Say we met, say we met in Virginia and it was snowing in the mountains, and we were standing at the top of a steep hill with a toboggan in my hands, a blue toboggan, and say we were laughing, a little high from your brother’s pot, holding on to each other with mittened hands. We could huddle around a tiny bonfire with hot chocolate in one thermos and hot buttered rum in the other, and puff the night air with our words and your cigarette smoke. We would be the tallest people on the top of the hill, the grown-ups, and behind us, over an iced ridge of pine trees, a Chevron sign would glow neon red and blue, and you’d shiver and take off your stocking cap to shake out the ice from your hair. We would face each other on the blue toboggan, side by side, and listen to the way a small town feels after the first real snow in years. And let’s say we’re laughing and new to each other—let’s forget about all the years and the quiet distance.

Our coats crinkle when we move, and right before takeoff you loop your arms around me and we’re flying, flying down a hill on a blue toboggan. Stars pour down on pine trees and snow, and I can feel your smile on my neck, a crooked smile, and we slide down that hill and near the end of our ride we kiss each other hard, kiss like teenagers in someone’s dark basement, with our bodies pressed together, and we look like one large person, a lumpy one, flying down a hill that is steeper than any hill we ever imagined, back then.

 

From Amish in Space, by Michael Martone

 

Crewman Yoder, J.: They disappear into the dark outside the ark. It is as if their plain suits absorb what little light there is. I see them as black shadows sliding through space. They blot out the spackle of stars in the background. The toolboxes they carry do flash and sparkle with light from several nearby suns. I can follow the glint whipping along the tether lines to the emptiness at the other ends. There are hundreds catching up light in a web in the dark darkness. They are raising the barn on the starboard nacelle. The framing is finished. I am to help in the making of the coffee. The shadows will be cold and thirsty when they come back inside after working so hard all through the night.

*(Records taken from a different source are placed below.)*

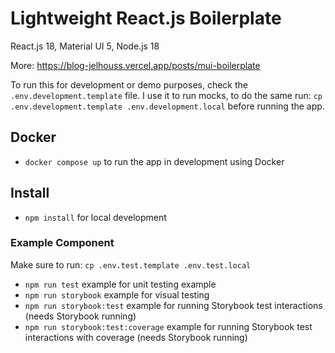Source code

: # Lightweight React.js Boilerplate

React.js 18, Material UI 5, Node.js 18

More: https://blog-jelhouss.vercel.app/posts/mui-boilerplate

To run this for development or demo purposes, check the `.env.development.template` file. I use it to run mocks, to do the same run: `cp .env.development.template .env.development.local` before running the app.

## Docker

- `docker compose up` to run the app in development using Docker

## Install

- `npm install` for local development

### Example Component

Make sure to run: `cp .env.test.template .env.test.local`

- `npm run test` example for unit testing example
- `npm run storybook` example for visual testing
- `npm run storybook:test` example for running Storybook test interactions (needs Storybook running)
- `npm run storybook:test:coverage` example for running Storybook test interactions with coverage (needs Storybook running)
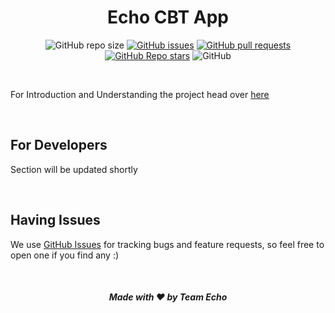 <div align="center">

# Echo CBT App

![GitHub repo size](https://img.shields.io/github/repo-size/Echo-CBT/Echo-CBT-App)
[![GitHub issues](https://img.shields.io/github/issues/Echo-CBT/Echo-CBT-App)](https://github.com/Echo-CBT/Echo-CBT-App/issues)
[![GitHub pull requests](https://img.shields.io/github/issues-pr/Echo-CBT/Echo-CBT-App)](https://github.com/Echo-CBT/Echo-CBT-App/pulls)
[![GitHub Repo stars](https://img.shields.io/github/stars/Echo-CBT/Echo-CBT-App)](https://github.com/Echo-CBT/Echo-CBT-App/stargazers)
![GitHub](https://img.shields.io/github/license/Echo-CBT/Echo-CBT-App)

</div>

<br />

For Introduction and Understanding the project head over [here](https://github.com/Echo-CBT/Echo-CBT)


<br />

## For Developers
Section will be updated shortly

<br />

## Having Issues
We use [GitHub Issues](https://github.com/Echo-CBT/Echo-CBT-App/issues) for tracking bugs and feature requests, so feel free to open one if you find any :)

<br />

<div align="center">

##### Made with ❤️ by Team Echo

</div>
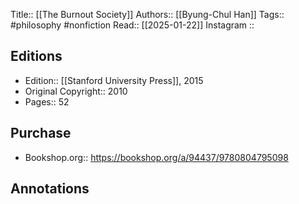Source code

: Title:: [[The Burnout Society]]
Authors:: [[Byung-Chul Han]]
Tags:: #philosophy #nonfiction 
Read:: [[2025-01-22]]
Instagram :: 
## Editions
- Edition:: [[Stanford University Press]], 2015
- Original Copyright:: 2010
- Pages:: 52

## Purchase
* Bookshop.org:: https://bookshop.org/a/94437/9780804795098
## Annotations
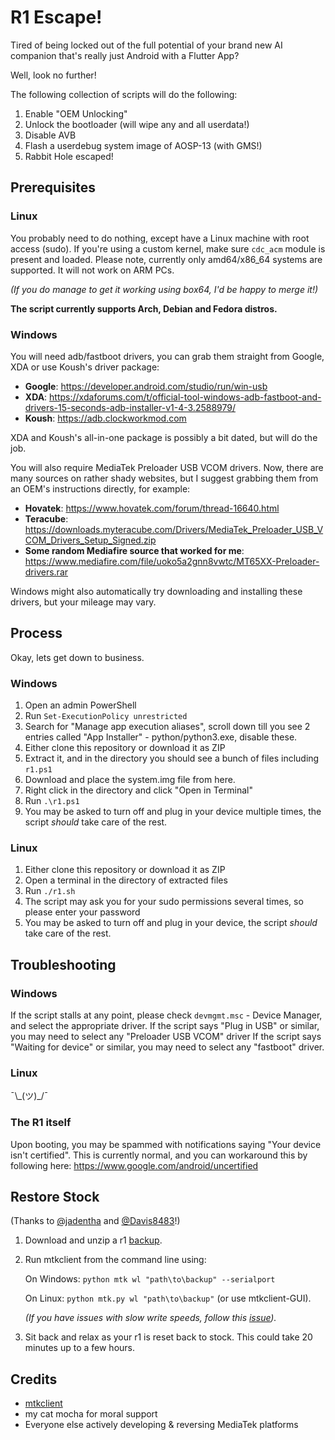 # R1 Escape!

Tired of being locked out of the full potential of your brand new AI companion that's really just Android with a Flutter App?

Well, look no further!

The following collection of scripts will do the following:

 1. Enable "OEM Unlocking"
 2. Unlock the bootloader (will wipe any and all userdata!)
 3. Disable AVB
 4. Flash a userdebug system image of AOSP-13 (with GMS!)
 5. Rabbit Hole escaped!

## Prerequisites
### Linux
You probably need to do nothing, except have a Linux machine with root access (sudo).
If you're using a custom kernel, make sure `cdc_acm` module is present and loaded.
Please note, currently only amd64/x86_64 systems are supported. It will not work on ARM PCs.

*(If you do manage to get it working using box64, I'd be happy to merge it!)*

**The script currently supports Arch, Debian and Fedora distros.**

### Windows
You will need adb/fastboot drivers, you can grab them straight from Google, XDA or use Koush's driver package:
- **Google**: https://developer.android.com/studio/run/win-usb
- **XDA**: https://xdaforums.com/t/official-tool-windows-adb-fastboot-and-drivers-15-seconds-adb-installer-v1-4-3.2588979/
- **Koush**: https://adb.clockworkmod.com

XDA and Koush's all-in-one package is possibly a bit dated, but will do the job.

You will also require MediaTek Preloader USB VCOM drivers. Now, there are many sources on rather shady websites, but I suggest grabbing them from an OEM's instructions directly, for example:
 - **Hovatek**: https://www.hovatek.com/forum/thread-16640.html
 - **Teracube**: https://downloads.myteracube.com/Drivers/MediaTek_Preloader_USB_VCOM_Drivers_Setup_Signed.zip 
 - **Some random Mediafire source that worked for me**: https://www.mediafire.com/file/uoko5a2gnn8vwtc/MT65XX-Preloader-drivers.rar

Windows might also automatically try downloading and installing these drivers, but your mileage may vary.

## Process
Okay, lets get down to business.
### Windows
1. Open an admin PowerShell
2. Run `Set-ExecutionPolicy unrestricted`
3. Search for "Manage app execution aliases", scroll down till you see 2 entries called "App Installer" - python/python3.exe, disable these.
4. Either clone this repository or download it as ZIP
5. Extract it, and in the directory you should see a bunch of files including `r1.ps1`
6. Download and place the system.img file from here.
7. Right click in the directory and click "Open in Terminal"
8. Run `.\r1.ps1`
9. You may be asked to turn off and plug in your device multiple times, the script _should_ take care of the rest.

### Linux
1. Either clone this repository or download it as ZIP
2. Open a terminal in the directory of extracted files
3. Run `./r1.sh`
4. The script may ask you for your sudo permissions several times, so please enter your password
5. You may be asked to turn off and plug in your device, the script _should_ take care of the rest.

## Troubleshooting
### Windows
If the script stalls at any point, please check `devmgmt.msc` - Device Manager, and select the appropriate driver.
If the script says "Plug in USB" or similar, you may need to select any "Preloader USB VCOM" driver
If the script says "Waiting for device" or similar, you may need to select any "fastboot" driver.

### Linux
¯\\\_(ツ)\_/¯

### The R1 itself
Upon booting, you may be spammed with notifications saying "Your device isn't certified". This is currently normal, and you can workaround this by following here:
https://www.google.com/android/uncertified

## Restore Stock
(Thanks to [@jadentha](https://github.com/jadentha) and [@Davis8483](https://github.com/Davis8483)!)

1. Download and unzip a r1 [backup](https://drive.proton.me/urls/RWFQD4W9Z0#0xrCC1B5fq1u).

2. Run mtkclient from the command line using:

   On Windows: `python mtk wl "path\to\backup" --serialport`

   On Linux: `python mtk.py wl "path\to\backup"` (or use mtkclient-GUI).

    _(If you have issues with slow write speeds, follow this [issue](https://github.com/bkerler/mtkclient/issues/271#issuecomment-2272411904))._

3. Sit back and relax as your r1 is reset back to stock. This could take 20 minutes up to a few hours.


## Credits
- [mtkclient](https://github.com/bkerler/mtkclient/)
- my cat mocha for moral support
- Everyone else actively developing & reversing MediaTek platforms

Crewman Yoder, M.: Most of us had never been in a car let alone an airplane when they loaded us on the jet that creates the weightlessness. The cattle were lowing in the corners of the cabin as we climbed. The chickens compressed in their nests. I looked at the children, puddles on the floor, clutching the little paper bags the English had given them to use if they got sick. I could not move as if the thumb of God pinned me there on the matted floor. Until. Until the moment we began to float. Lifted, drifting through the air. The English flying around us held us steady, shouted instructions in all the loud whooshing noise. The chickens were squawking clouds. The cows ballooned, bellowed, shat, and the shit spread lazily in long streaks in all directions. The children made sick, missing the bags that tumbled freely through space. I bounced off the padded walls. The air in my lungs all left. My skin slacked. My hair came undone. I couldn’t close my eyes. My arms and legs went their own ways. And then, like that, we all fell back down, collapsed to the floor in piles and heaps. Us and the English and the animals and the shit and the sick like rain and the straw all on the floor, now everything and all of us twice as heavy as before we fell.

Crewman Yoder, Z.: The rockets were larger than the largest silos we had ever seen. They were like silos on top of silos. And they were supported in the cages, the scaffolding of cantilevered gantries that we used to paint the rockets’ skin. The bishops argued with the English that the white and black design would not do, was not plain. The English said the scheme was best for the pictures they would take. And the bishops told them there would be no pictures anyway. So there I was in a breeches buoy suspended from an I-beam up near the top, brushing on the blackest paint you would ever never see on my part of the rocket. The smell of it made me miss the smell of the fermenting grain put-up back at the Goshen silo. The baking wood, the rust on the staves, the barn swallows and the purple martins circling overhead. I was weightless, floating in front of the curving metal plates as black now as the black of space.

 

Xtra READING ASSIGNMENT:

“I Asked the Lord for a One Touch”

 

WRITING ASSIGNMENT

Begin by creating a series of vivid dream like landscape images with no particular purpose in mind. Put things together in the real world that are not found together. Color objects in ways that nature does not. Let the images conform to the endless possibilities of dream rather than to the laws of nature. This means allowing your intuitive sense of language to take over from the more rational and sequential aspect of your mind. Let desire and fear lead, as these urgent human qualities often do in dreams.